Há muitos anos que ouço muitas histórias e anedotas sobre o meu presidente de Junta: por muito que confie nas pessoas que desabafam comigo, sei que algumas são exageradas, outras pouco verdadeiras e outras… absolutamente correctas. Mas de permeio a isto tudo, sei que o que se contava antes nos cafés e nos cruzamentos entre cidadãos num passeio hoje acaba, sempre, mais cedo ou mais tarde, nas redes sociais e, consequentemente, torna-se do conhecimento público, não sendo mais possível conter num pequeno círculo de amigos e dependentes (avençados) os maus exemplos de conduta e cidadania que um eleito autárquico alegadamente (ou não) concede aos cidadãos.

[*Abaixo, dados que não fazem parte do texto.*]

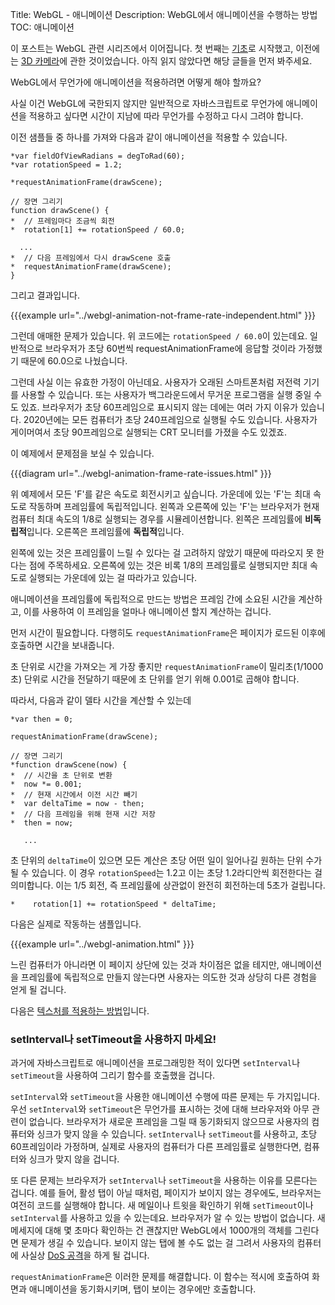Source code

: Title: WebGL - 애니메이션
Description: WebGL에서 애니메이션을 수행하는 방법
TOC: 애니메이션


이 포스트는 WebGL 관련 시리즈에서 이어집니다.
첫 번째는 [기초](webgl-fundamentals.html)로 시작했고, 이전에는 [3D 카메라](webgl-3d-camera.html)에 관한 것이었습니다.
아직 읽지 않았다면 해당 글들을 먼저 봐주세요.

WebGL에서 무언가에 애니메이션을 적용하려면 어떻게 해야 할까요?

사실 이건 WebGL에 국한되지 않지만 일반적으로 자바스크립트로 무언가에 애니메이션을 적용하고 싶다면 시간이 지남에 따라 무언가를 수정하고 다시 그려야 합니다.

이전 샘플들 중 하나를 가져와 다음과 같이 애니메이션을 적용할 수 있습니다.

    *var fieldOfViewRadians = degToRad(60);
    *var rotationSpeed = 1.2;

    *requestAnimationFrame(drawScene);

    // 장면 그리기
    function drawScene() {
    *  // 프레임마다 조금씩 회전
    *  rotation[1] += rotationSpeed / 60.0;

      ...
    *  // 다음 프레임에서 다시 drawScene 호출
    *  requestAnimationFrame(drawScene);
    }

그리고 결과입니다.

{{{example url="../webgl-animation-not-frame-rate-independent.html" }}}

그런데 애매한 문제가 있습니다.
위 코드에는 `rotationSpeed / 60.0`이 있는데요.
일반적으로 브라우저가 초당 60번씩 requestAnimationFrame에 응답할 것이라 가정했기 때문에 60.0으로 나눴습니다.

그런데 사실 이는 유효한 가정이 아닌데요.
사용자가 오래된 스마트폰처럼 저전력 기기를 사용할 수 있습니다.
또는 사용자가 백그라운드에서 무거운 프로그램을 실행 중일 수도 있죠.
브라우저가 초당 60프레임으로 표시되지 않는 데에는 여러 가지 이유가 있습니다.
2020년에는 모든 컴퓨터가 초당 240프레임으로 실행될 수도 있습니다.
사용자가 게이머여서 초당 90프레임으로 실행되는 CRT 모니터를 가졌을 수도 있겠죠.

이 예제에서 문제점을 보실 수 있습니다.

{{{diagram url="../webgl-animation-frame-rate-issues.html" }}}

위 예제에서 모든 'F'를 같은 속도로 회전시키고 싶습니다.
가운데에 있는 'F'는 최대 속도로 작동하며 프레임률에 독립적입니다.
왼쪽과 오른쪽에 있는 'F'는 브라우저가 현재 컴퓨터 최대 속도의 1/8로 실행되는 경우를 시뮬레이션합니다.
왼쪽은 프레임률에 **비독립적**입니다.
오른쪽은 프레임률에 **독립적**입니다.

왼쪽에 있는 것은 프레임률이 느릴 수 있다는 걸 고려하지 않았기 때문에 따라오지 못 한다는 점에 주목하세요.
오른쪽에 있는 것은 비록 1/8의 프레임률로 실행되지만 최대 속도로 실행되는 가운데에 있는 걸 따라가고 있습니다.

애니메이션을 프레임률에 독립적으로 만드는 방법은 프레임 간에 소요된 시간을 계산하고, 이를 사용하여 이 프레임을 얼마나 애니메이션 할지 계산하는 겁니다.

먼저 시간이 필요합니다.
다행히도 `requestAnimationFrame`은 페이지가 로드된 이후에 호출하면 시간을 보내줍니다. 

초 단위로 시간을 가져오는 게 가장 좋지만 `requestAnimationFrame`이 밀리초(1/1000초) 단위로 시간을 전달하기 때문에 초 단위를 얻기 위해 0.001로 곱해야 합니다.

따라서, 다음과 같이 델타 시간을 계산할 수 있는데

    *var then = 0;

    requestAnimationFrame(drawScene);

    // 장면 그리기
    *function drawScene(now) {
    *  // 시간을 초 단위로 변환
    *  now *= 0.001;
    *  // 현재 시간에서 이전 시간 빼기
    *  var deltaTime = now - then;
    *  // 다음 프레임을 위해 현재 시간 저장
    *  then = now;

       ...

초 단위의 `deltaTime`이 있으면 모든 계산은 초당 어떤 일이 일어나길 원하는 단위 수가 될 수 있습니다.
이 경우 `rotationSpeed`는 1.2고 이는 초당 1.2라디안씩 회전한다는 걸 의미합니다.
이는 1/5 회전, 즉 프레임률에 상관없이 완전히 회전하는데 5초가 걸립니다.

    *    rotation[1] += rotationSpeed * deltaTime;

다음은 실제로 작동하는 샘플입니다.

{{{example url="../webgl-animation.html" }}}

느린 컴퓨터가 아니라면 이 페이지 상단에 있는 것과 차이점은 없을 테지만, 애니메이션을 프레임률에 독립적으로 만들지 않는다면 사용자는 의도한 것과 상당히 다른 경험을 얻게 될 겁니다.

다음은 [텍스처를 적용하는 방법](webgl-3d-textures.html)입니다.

<div class="webgl_bottombar">
<h3>setInterval나 setTimeout을 사용하지 마세요!</h3>
<p>
과거에 자바스크립트로 애니메이션을 프로그래밍한 적이 있다면 <code>setInterval</code>나 <code>setTimeout</code>을 사용하여 그리기 함수를 호출했을 겁니다.
</p>
<p>
<code>setInterval</code>와 <code>setTimeout</code>을 사용한 애니메이션 수행에 따른 문제는 두 가지입니다.
우선 <code>setInterval</code>와 <code>setTimeout</code>은 무언가를 표시하는 것에 대해 브라우저와 아무 관련이 없습니다.
브라우저가 새로운 프레임을 그릴 때 동기화되지 않으므로 사용자의 컴퓨터와 싱크가 맞지 않을 수 있습니다.
<code>setInterval</code>나 <code>setTimeout</code>를 사용하고, 초당 60프레임이라 가정하며, 실제로 사용자의 컴퓨터가 다른 프레임률로 실행한다면, 컴퓨터와 싱크가 맞지 않을 겁니다.
</p>
<p>
또 다른 문제는 브라우저가 <code>setInterval</code>나 <code>setTimeout</code>을 사용하는 이유를 모른다는 겁니다.
예를 들어, 활성 탭이 아닐 때처럼, 페이지가 보이지 않는 경우에도, 브라우저는 여전히 코드를 실행해야 합니다.
새 메일이나 트윗을 확인하기 위해 <code>setTimeout</code>이나 <code>setInterval</code>를 사용하고 있을 수 있는데요.
브라우저가 알 수 있는 방법이 없습니다.
새 메세지에 대해 몇 초마다 확인하는 건 괜찮지만 WebGL에서 1000개의 객체를 그린다면 문제가 생길 수 있습니다.
보이지 않는 탭에 볼 수도 없는 걸 그려서 사용자의 컴퓨터에 사실상 <a target="_blank" href="https://ko.wikipedia.org/wiki/%EC%84%9C%EB%B9%84%EC%8A%A4_%EA%B1%B0%EB%B6%80_%EA%B3%B5%EA%B2%A9">DoS 공격</a>을 하게 될 겁니다.
</p>
<p>
<code>requestAnimationFrame</code>은 이러한 문제를 해결합니다.
이 함수는 적시에 호출하여 화면과 애니메이션을 동기화시키며, 탭이 보이는 경우에만 호출합니다.
</p>
</div>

Nos dias de hoje é possível esconder alguma coisa durante algum tempo de alguma gente. Mas não sempre, não para sempre e não de toda a gente. Não agora, nos tempos de superexposição em que vivemos. Hoje, como nunca antes no passado, é mais difícil ser presidente de Junta e cometer os nossos humanos erros ou persistir nas nossas humanas falhas sem que todos venham, cedo ou tarde, a saber das mesmas. As coisas, hoje, não são nem boas nem más quanto a isso: simplesmente são assim e temos que nos adaptar e comportar como se estivéssemos sempre sob o olhar de todos os cidadãos que nos elegeram e nos podem tornar a eleger ou, se não estivermos dispostos a pagar o preço dessa superexposição, temos, simplesmente, que sair de jogo e gozar a nossa merecida reforma depois de décadas de mandato.
Por isso, é com um pouco de pena que vejo a inadequação aparente deste presidente de Junta, deste autêntico e literal “dinossauro autárquico” (devido a uma lacuna na lei de limitação de mandatos), um autêntico tremendo e temível “Tyranossaurus Rex” que cilindrou várias gerações de oponentes internos, aliando-se e desaliando-se a facções internas do seu próprio partido para se manter no poder, exercendo uma autêntica política interna de “terra queimada”, concentrando cada vez mais poder e exercendo um centralismo que faria enrubescer o próprio Estaline, para que agora esteja a pagar o preço de estar sob o foco mediático das redes sociais nos seus públicos erros e humanas desvirtudes.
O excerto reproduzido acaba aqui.